I have a file that may be in a different place on each user's machine. Is there a way to implement a search for the file? A way that I can pass the file's name and the directory tree to search in?


Solution 1:

os.walk is the answer, this will find the first match:

import os

def find(name, path):
    for root, dirs, files in os.walk(path):
        if name in files:
            return os.path.join(root, name)

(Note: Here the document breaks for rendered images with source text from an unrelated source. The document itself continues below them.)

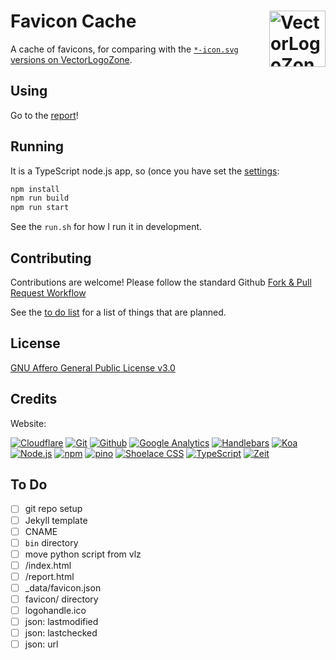# Favicon Cache [<img alt="VectorLogoZone Logo" src="https://favicon.vectorlogo.zone/favicon.svg" height="90" align="right" />](https://favicon.vectorlogo.zone/)

A cache of favicons, for comparing with the [`*-icon.svg` versions on VectorLogoZone](https://www.vectorlogo.zon/report/all-icon.html).

## Using

Go to the [report](https://favicon.vectorlogo.zone/report.html)!

## Running

It is a TypeScript node.js app, so (once you have set the [settings](#settings):
```bash
npm install
npm run build
npm run start
```
See the `run.sh` for how I run it in development.

## Contributing

Contributions are welcome!  Please follow the standard Github [Fork & Pull Request Workflow](https://gist.github.com/Chaser324/ce0505fbed06b947d962)

See the [to do list](TODO.md) for a list of things that are planned.

## License

[GNU Affero General Public License v3.0](LICENSE.txt)

## Credits

Website:

[![Cloudflare](https://www.vectorlogo.zone/logos/cloudflare/cloudflare-ar21.svg)](https://www.cloudflare.com/ "CDN")
[![Git](https://www.vectorlogo.zone/logos/git-scm/git-scm-ar21.svg)](https://git-scm.com/ "Version control")
[![Github](https://www.vectorlogo.zone/logos/github/github-ar21.svg)](https://github.com/ "Code hosting")
[![Google Analytics](https://www.vectorlogo.zone/logos/google_analytics/google_analytics-ar21.svg)](https://www.google.com/analytics "Traffic Measurement")
[![Handlebars](https://www.vectorlogo.zone/logos/handlebarsjs/handlebarsjs-ar21.svg)](http://handlebarsjs.com/ "Templating")
[![Koa](https://www.vectorlogo.zone/logos/koajs/koajs-ar21.svg)](https://koajs.com/ "Web framework")
[![Node.js](https://www.vectorlogo.zone/logos/nodejs/nodejs-ar21.svg)](https://nodejs.org/ "Application Server")
[![npm](https://www.vectorlogo.zone/logos/npmjs/npmjs-ar21.svg)](https://www.npmjs.com/ "JS Package Management")
[![pino](https://www.vectorlogo.zone/logos/getpinoio/getpinoio-ar21.svg)](https://www.getpino.io/ "Logging")
[![Shoelace CSS](https://www.vectorlogo.zone/logos/shoelacestyle/shoelacestyle-ar21.svg)](https://shoelace.style/ "CSS")
[![TypeScript](https://www.vectorlogo.zone/logos/typescriptlang/typescriptlang-ar21.svg)](https://www.typescriptlang.org/ "Programming Language")
[![Zeit](https://www.vectorlogo.zone/logos/zeit/zeit-ar21.svg)](https://www.zeit.co/ "Hosting")

## To Do
 - [ ] git repo setup
 - [ ] Jekyll template
 - [ ] CNAME
 - [ ] `bin` directory
 - [ ] move python script from vlz
 - [ ] /index.html
 - [ ] /report.html
 - [ ] _data/favicon.json
 - [ ] favicon/ directory
 - [ ] logohandle.ico
 - [ ] json: lastmodified
 - [ ] json: lastchecked
 - [ ] json: url
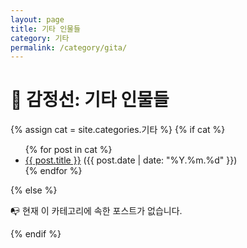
 ```yaml
---
layout: page
title: 기타 인물들
category: 기타
permalink: /category/gita/
---
```


<h1>📜 감정선: 기타 인물들</h1>

{% assign cat = site.categories.기타 %}
{% if cat %}
  <ul>
    {% for post in cat %}
      <li><a href="{{ post.url }}">{{ post.title }}</a> ({{ post.date | date: "%Y.%m.%d" }})</li>
    {% endfor %}
  </ul>
{% else %}
  <p>📭 현재 이 카테고리에 속한 포스트가 없습니다.</p>
{% endif %}
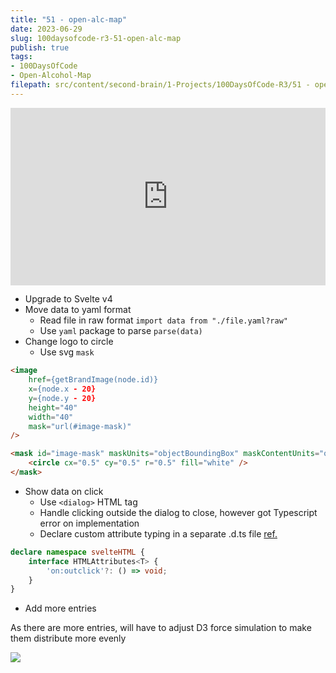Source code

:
 ```yaml
---
title: "51 - open-alc-map"
date: 2023-06-29
slug: 100daysofcode-r3-51-open-alc-map
publish: true
tags:
- 100DaysOfCode
- Open-Alcohol-Map
filepath: src/content/second-brain/1-Projects/100DaysOfCode-R3/51 - open-alc-map.md
---
```


<iframe width="100%" style="aspect-ratio: 16 / 9;" src="https://www.youtube.com/embed/QX6btbNeoBQ" title="YouTube video player" frameborder="0" allow="accelerometer; autoplay; clipboard-write; encrypted-media; gyroscope; picture-in-picture; web-share" allowfullscreen></iframe>

*   Upgrade to Svelte v4
*   Move data to yaml format
    *   Read file in raw format `import data from "./file.yaml?raw"`
    *   Use `yaml` package to parse `parse(data)`
*   Change logo to circle
    *   Use svg `mask`

```html
<image
    href={getBrandImage(node.id)}
    x={node.x - 20}
    y={node.y - 20}
    height="40"
    width="40"
    mask="url(#image-mask)"
/>

<mask id="image-mask" maskUnits="objectBoundingBox" maskContentUnits="objectBoundingBox">
    <circle cx="0.5" cy="0.5" r="0.5" fill="white" />
</mask>
```

*   Show data on click
    *   Use `<dialog>` HTML tag
    *   Handle clicking outside the dialog to close, however got Typescript error on implementation
    *   Declare custom attribute typing in a separate .d.ts file [ref.](https://github.com/sveltejs/language-tools/blob/master/docs/preprocessors/typescript.md#im-using-an-attributeevent-on-a-dom-element-and-it-throws-a-type-error)

```typescript
declare namespace svelteHTML {
	interface HTMLAttributes<T> {
		'on:outclick'?: () => void;
	}
}
```

*   Add more entries

As there are more entries, will have to adjust D3 force simulation to make them distribute more evenly

![](1-Projects/100DaysOfCode-R3/attachments/Pasted%20image%2020230629235125.png)
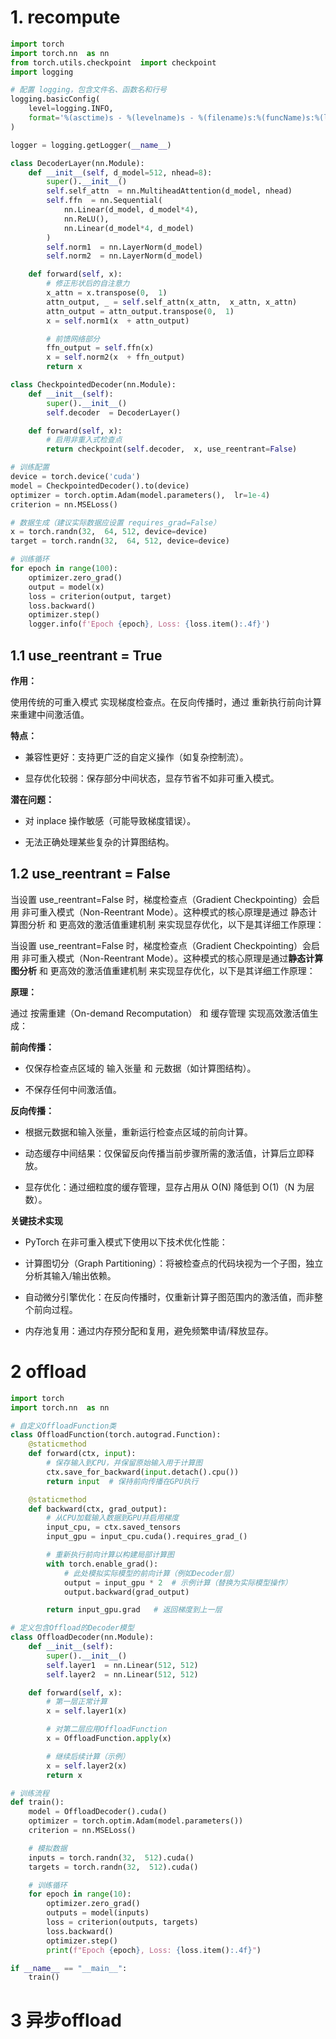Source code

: # 1. recompute

```python
import torch
import torch.nn  as nn
from torch.utils.checkpoint  import checkpoint
import logging

# 配置 logging，包含文件名、函数名和行号
logging.basicConfig(
    level=logging.INFO,
    format='%(asctime)s - %(levelname)s - %(filename)s:%(funcName)s:%(lineno)d - %(message)s'
)

logger = logging.getLogger(__name__)

class DecoderLayer(nn.Module):
    def __init__(self, d_model=512, nhead=8):
        super().__init__()
        self.self_attn  = nn.MultiheadAttention(d_model, nhead)
        self.ffn  = nn.Sequential(
            nn.Linear(d_model, d_model*4),
            nn.ReLU(),
            nn.Linear(d_model*4, d_model)
        )
        self.norm1  = nn.LayerNorm(d_model)
        self.norm2  = nn.LayerNorm(d_model)

    def forward(self, x):
        # 修正形状后的自注意力
        x_attn = x.transpose(0,  1)
        attn_output, _ = self.self_attn(x_attn,  x_attn, x_attn)
        attn_output = attn_output.transpose(0,  1)
        x = self.norm1(x  + attn_output)

        # 前馈网络部分
        ffn_output = self.ffn(x)
        x = self.norm2(x  + ffn_output)
        return x

class CheckpointedDecoder(nn.Module):
    def __init__(self):
        super().__init__()
        self.decoder  = DecoderLayer()

    def forward(self, x):
        # 启用非重入式检查点
        return checkpoint(self.decoder,  x, use_reentrant=False)

# 训练配置
device = torch.device('cuda')
model = CheckpointedDecoder().to(device)
optimizer = torch.optim.Adam(model.parameters(),  lr=1e-4)
criterion = nn.MSELoss()

# 数据生成（建议实际数据应设置 requires_grad=False）
x = torch.randn(32,  64, 512, device=device)
target = torch.randn(32,  64, 512, device=device)

# 训练循环
for epoch in range(100):
    optimizer.zero_grad()
    output = model(x)
    loss = criterion(output, target)
    loss.backward()
    optimizer.step()
    logger.info(f'Epoch {epoch}, Loss: {loss.item():.4f}')
```

## 1.1 use_reentrant = True

**作用：**

使用传统的可重入模式 实现梯度检查点。在反向传播时，通过 重新执行前向计算 来重建中间激活值。

**特点：**

- 兼容性更好：支持更广泛的自定义操作（如复杂控制流）。

- 显存优化较弱：保存部分中间状态，显存节省不如非可重入模式。

**潜在问题：**

- 对 inplace 操作敏感（可能导致梯度错误）。

- 无法正确处理某些复杂的计算图结构。

## 1.2 use_reentrant = False
当设置 use_reentrant=False 时，梯度检查点（Gradient Checkpointing）会启用 非可重入模式（Non-Reentrant Mode）。这种模式的核心原理是通过 静态计算图分析 和 更高效的激活值重建机制 来实现显存优化，以下是其详细工作原理：<br>

当设置 use_reentrant=False 时，梯度检查点（Gradient Checkpointing）会启用 非可重入模式（Non-Reentrant Mode）。这种模式的核心原理是通过**静态计算图分析** 和 更高效的激活值重建机制 来实现显存优化，以下是其详细工作原理：

**原理：**<br>

通过 按需重建（On-demand Recomputation） 和 缓存管理 实现高效激活值生成：

**前向传播：**

- 仅保存检查点区域的 输入张量 和 元数据（如计算图结构）。

- 不保存任何中间激活值。

**反向传播：**

- 根据元数据和输入张量，重新运行检查点区域的前向计算。

- 动态缓存中间结果：仅保留反向传播当前步骤所需的激活值，计算后立即释放。

- 显存优化：通过细粒度的缓存管理，显存占用从 O(N) 降低到 O(1)（N 为层数）。

**关键技术实现**<br>

- PyTorch 在非可重入模式下使用以下技术优化性能：

- 计算图切分（Graph Partitioning）：将被检查点的代码块视为一个子图，独立分析其输入/输出依赖。

- 自动微分引擎优化：在反向传播时，仅重新计算子图范围内的激活值，而非整个前向过程。

- 内存池复用：通过内存预分配和复用，避免频繁申请/释放显存。

# 2 offload

```python
import torch
import torch.nn  as nn

# 自定义OffloadFunction类
class OffloadFunction(torch.autograd.Function):
    @staticmethod
    def forward(ctx, input):
        # 保存输入到CPU，并保留原始输入用于计算图
        ctx.save_for_backward(input.detach().cpu())
        return input  # 保持前向传播在GPU执行

    @staticmethod
    def backward(ctx, grad_output):
        # 从CPU加载输入数据到GPU并启用梯度
        input_cpu, = ctx.saved_tensors
        input_gpu = input_cpu.cuda().requires_grad_()

        # 重新执行前向计算以构建局部计算图
        with torch.enable_grad():
            # 此处模拟实际模型的前向计算（例如Decoder层）
            output = input_gpu * 2  # 示例计算（替换为实际模型操作）
            output.backward(grad_output)

        return input_gpu.grad   # 返回梯度到上一层

# 定义包含Offload的Decoder模型
class OffloadDecoder(nn.Module):
    def __init__(self):
        super().__init__()
        self.layer1  = nn.Linear(512, 512)
        self.layer2  = nn.Linear(512, 512)

    def forward(self, x):
        # 第一层正常计算
        x = self.layer1(x)

        # 对第二层应用OffloadFunction
        x = OffloadFunction.apply(x)

        # 继续后续计算（示例）
        x = self.layer2(x)
        return x

# 训练流程
def train():
    model = OffloadDecoder().cuda()
    optimizer = torch.optim.Adam(model.parameters())
    criterion = nn.MSELoss()

    # 模拟数据
    inputs = torch.randn(32,  512).cuda()
    targets = torch.randn(32,  512).cuda()

    # 训练循环
    for epoch in range(10):
        optimizer.zero_grad()
        outputs = model(inputs)
        loss = criterion(outputs, targets)
        loss.backward()
        optimizer.step()
        print(f"Epoch {epoch}, Loss: {loss.item():.4f}")

if __name__ == "__main__":
    train()
```

# 3 异步offload
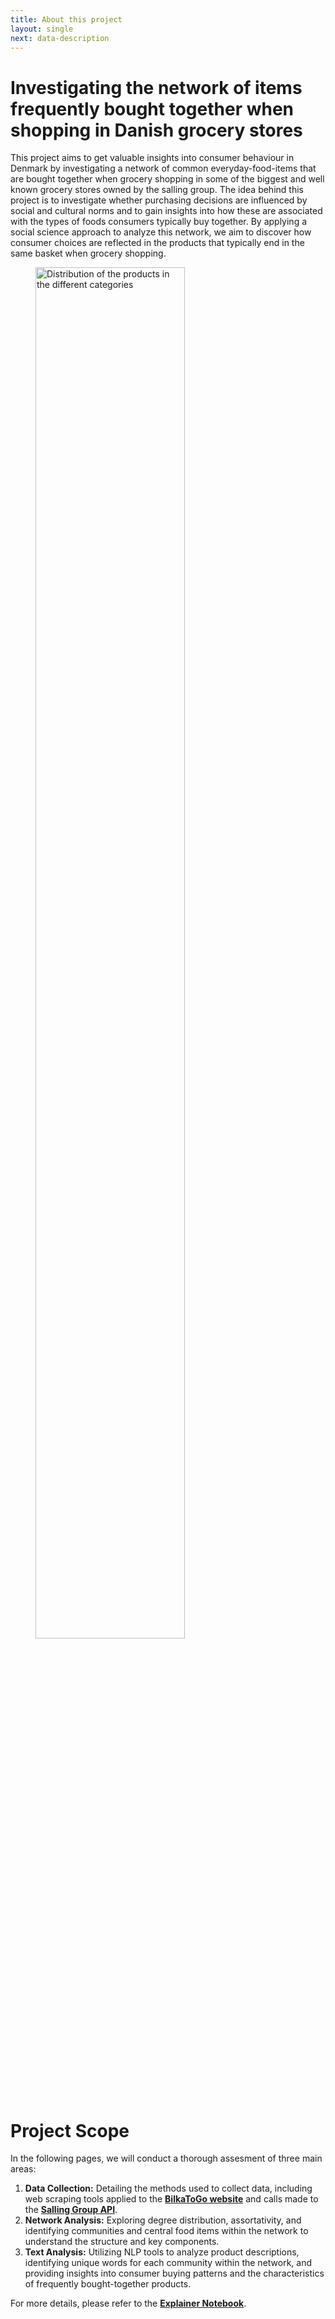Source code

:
 ```yaml
---
title: About this project
layout: single
next: data-description
---
```


# __Investigating the network of items frequently bought together when shopping in Danish grocery stores__

This project aims to get valuable insights into consumer behaviour in Denmark by investigating a network of common everyday-food-items that are bought together when grocery shopping in some of the biggest and well known grocery stores owned by the salling group.
The idea behind this project is to investigate whether purchasing decisions are influenced by social and cultural norms and to gain insights into how these are associated with the types of foods consumers typically buy together. By applying a social science approach to analyze this network, we aim to discover how consumer choices are reflected in the products that typically end in the same basket when grocery shopping.

<figure>
    <img src="/images/Salling.png" width="75%" alt="Distribution of the products in the different categories">
    <figcaption style="text-align:center;font-style: italic;font-size:smaller;"></figcaption>
</figure>


# __Project Scope__

In the following pages, we will conduct a thorough assesment of three main areas:

1. **Data Collection:** Detailing the methods used to collect data, including web scraping tools applied to the [**BilkaToGo website**](https://www.bilkatogo.dk/) and calls made to the [**Salling Group API**](https://developer.sallinggroup.com/api-reference).
2. **Network Analysis:** Exploring degree distribution, assortativity, and identifying communities and central food items within the network to understand the structure and key components.
3. **Text Analysis:** Utilizing NLP tools to analyze product descriptions, identifying unique words for each community within the network, and providing insights into consumer buying patterns and the characteristics of frequently bought-together products.


For more details, please refer to the [**Explainer Notebook**](static/explainer-notebook.html).


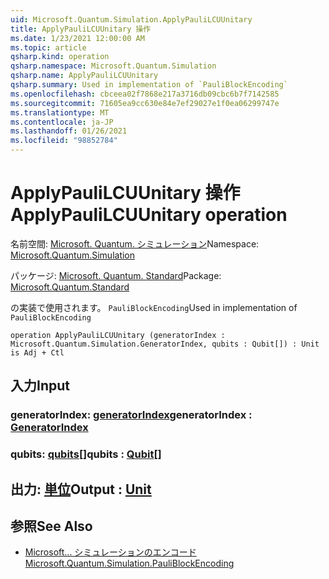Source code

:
 ```yaml
---
uid: Microsoft.Quantum.Simulation.ApplyPauliLCUUnitary
title: ApplyPauliLCUUnitary 操作
ms.date: 1/23/2021 12:00:00 AM
ms.topic: article
qsharp.kind: operation
qsharp.namespace: Microsoft.Quantum.Simulation
qsharp.name: ApplyPauliLCUUnitary
qsharp.summary: Used in implementation of `PauliBlockEncoding`
ms.openlocfilehash: cbceea02f7868e217a3716db09cbc6b7f7142585
ms.sourcegitcommit: 71605ea9cc630e84e7ef29027e1f0ea06299747e
ms.translationtype: MT
ms.contentlocale: ja-JP
ms.lasthandoff: 01/26/2021
ms.locfileid: "98852784"
---
```

# <a name="applypaulilcuunitary-operation"></a><span data-ttu-id="e5526-102">ApplyPauliLCUUnitary 操作</span><span class="sxs-lookup"><span data-stu-id="e5526-102">ApplyPauliLCUUnitary operation</span></span>

<span data-ttu-id="e5526-103">名前空間: [Microsoft. Quantum. シミュレーション](xref:Microsoft.Quantum.Simulation)</span><span class="sxs-lookup"><span data-stu-id="e5526-103">Namespace: [Microsoft.Quantum.Simulation](xref:Microsoft.Quantum.Simulation)</span></span>

<span data-ttu-id="e5526-104">パッケージ: [Microsoft. Quantum. Standard](https://nuget.org/packages/Microsoft.Quantum.Standard)</span><span class="sxs-lookup"><span data-stu-id="e5526-104">Package: [Microsoft.Quantum.Standard](https://nuget.org/packages/Microsoft.Quantum.Standard)</span></span>


<span data-ttu-id="e5526-105">の実装で使用されます。 `PauliBlockEncoding`</span><span class="sxs-lookup"><span data-stu-id="e5526-105">Used in implementation of `PauliBlockEncoding`</span></span>

```qsharp
operation ApplyPauliLCUUnitary (generatorIndex : Microsoft.Quantum.Simulation.GeneratorIndex, qubits : Qubit[]) : Unit is Adj + Ctl
```


## <a name="input"></a><span data-ttu-id="e5526-106">入力</span><span class="sxs-lookup"><span data-stu-id="e5526-106">Input</span></span>

### <a name="generatorindex--generatorindex"></a><span data-ttu-id="e5526-107">generatorIndex: [generatorIndex](xref:Microsoft.Quantum.Simulation.GeneratorIndex)</span><span class="sxs-lookup"><span data-stu-id="e5526-107">generatorIndex : [GeneratorIndex](xref:Microsoft.Quantum.Simulation.GeneratorIndex)</span></span>




### <a name="qubits--qubit"></a><span data-ttu-id="e5526-108">qubits: [qubits](xref:microsoft.quantum.lang-ref.qubit)[]</span><span class="sxs-lookup"><span data-stu-id="e5526-108">qubits : [Qubit](xref:microsoft.quantum.lang-ref.qubit)[]</span></span>





## <a name="output--unit"></a><span data-ttu-id="e5526-109">出力: [単位](xref:microsoft.quantum.lang-ref.unit)</span><span class="sxs-lookup"><span data-stu-id="e5526-109">Output : [Unit](xref:microsoft.quantum.lang-ref.unit)</span></span>



## <a name="see-also"></a><span data-ttu-id="e5526-110">参照</span><span class="sxs-lookup"><span data-stu-id="e5526-110">See Also</span></span>

- [<span data-ttu-id="e5526-111">Microsoft... シミュレーションのエンコード</span><span class="sxs-lookup"><span data-stu-id="e5526-111">Microsoft.Quantum.Simulation.PauliBlockEncoding</span></span>](xref:Microsoft.Quantum.Simulation.PauliBlockEncoding)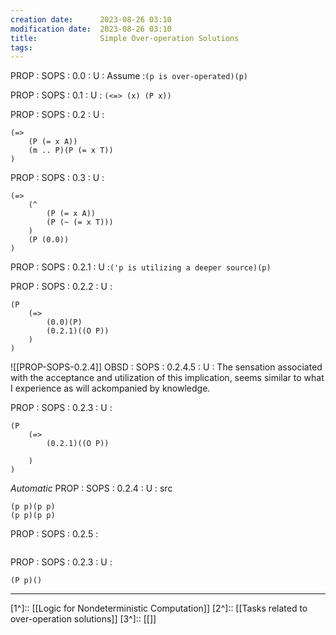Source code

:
 ```yaml
---
creation date:		2023-08-26 03:10
modification date:	2023-08-26 03:10
title: 				Simple Over-operation Solutions
tags:
---
```

PROP : SOPS : 0.0 : U :  Assume :`(p is over-operated)(p)`

PROP : SOPS : 0.1 : U : `(<=> (x) (P x))`

PROP : SOPS : 0.2 : U : 
```
(=> 
	(P (= x A))
	(m .. P)(P (= x T))
)
```

PROP : SOPS : 0.3 : U : 
```
(=> 
	(^
		(P (= x A))
		(P (~ (= x T)))
	)
	(P (0.0))
)
```

PROP : SOPS : 0.2.1 : U :`('p is utilizing a deeper source)(p)`
	

PROP : SOPS : 0.2.2 : U : 
```
(P 
	(=>
		(0.0)(P)
		(0.2.1)((O P))
	)
)
```

![[PROP-SOPS-0.2.4]]
OBSD : SOPS : 0.2.4.5 : U : The sensation associated with the acceptance and utilization of this implication, seems similar to what I experience as will ackompanied by knowledge. 

PROP : SOPS : 0.2.3 : U : 
```
(P 
	(=>
		(0.2.1)((O P))
		
	)
)
```

*Automatic*
PROP : SOPS : 0.2.4 : U : src
```
(p p)(p p)
(p p)(p p)
```

PROP : SOPS : 0.2.5 :
```

```

PROP : SOPS : 0.2.3 : U : 
```
(P p)()
```
---
[1^]:: [[Logic for Nondeterministic Computation]]
[2^]:: [[Tasks related to over-operation solutions]]
[3^]:: [[]]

And this will find all matches:

def find_all(name, path):
    result = []
    for root, dirs, files in os.walk(path):
        if name in files:
            result.append(os.path.join(root, name))
    return result

And this will match a pattern:

import os, fnmatch
def find(pattern, path):
    result = []
    for root, dirs, files in os.walk(path):
        for name in files:
            if fnmatch.fnmatch(name, pattern):
                result.append(os.path.join(root, name))
    return result

find('*.txt', '/path/to/dir')

Solution 2:

In Python 3.4 or newer you can use pathlib to do recursive globbing:

>>> import pathlib
>>> sorted(pathlib.Path('.').glob('**/*.py'))
[PosixPath('build/lib/pathlib.py'),
 PosixPath('docs/conf.py'),
 PosixPath('pathlib.py'),
 PosixPath('setup.py'),
 PosixPath('test_pathlib.py')]

Reference: https://docs.python.org/3/library/pathlib.html#pathlib.Path.glob

In Python 3.5 or newer you can also do recursive globbing like this:

>>> import glob
>>> glob.glob('**/*.txt', recursive=True)
['2.txt', 'sub/3.txt']

Reference: https://docs.python.org/3/library/glob.html#glob.glob

Solution 3:

I used a version of os.walk and on a larger directory got times around 3.5 sec. I tried two random solutions with no great improvement, then just did:

paths = [line[2:] for line in subprocess.check_output("find . -iname '*.txt'", shell=True).splitlines()]

While it's POSIX-only, I got 0.25 sec.

From this, I believe it's entirely possible to optimise whole searching a lot in a platform-independent way, but this is where I stopped the research.

Solution 4:

If you are using Python on Ubuntu and you only want it to work on Ubuntu a substantially faster way is the use the terminal's locate program like this.

import subprocess

def find_files(file_name):
    command = ['locate', file_name]

    output = subprocess.Popen(command, stdout=subprocess.PIPE).communicate()[0]
    output = output.decode()

    search_results = output.split('\n')

    return search_results

search_results is a list of the absolute file paths. This is 10,000's of times faster than the methods above and for one search I've done it was ~72,000 times faster.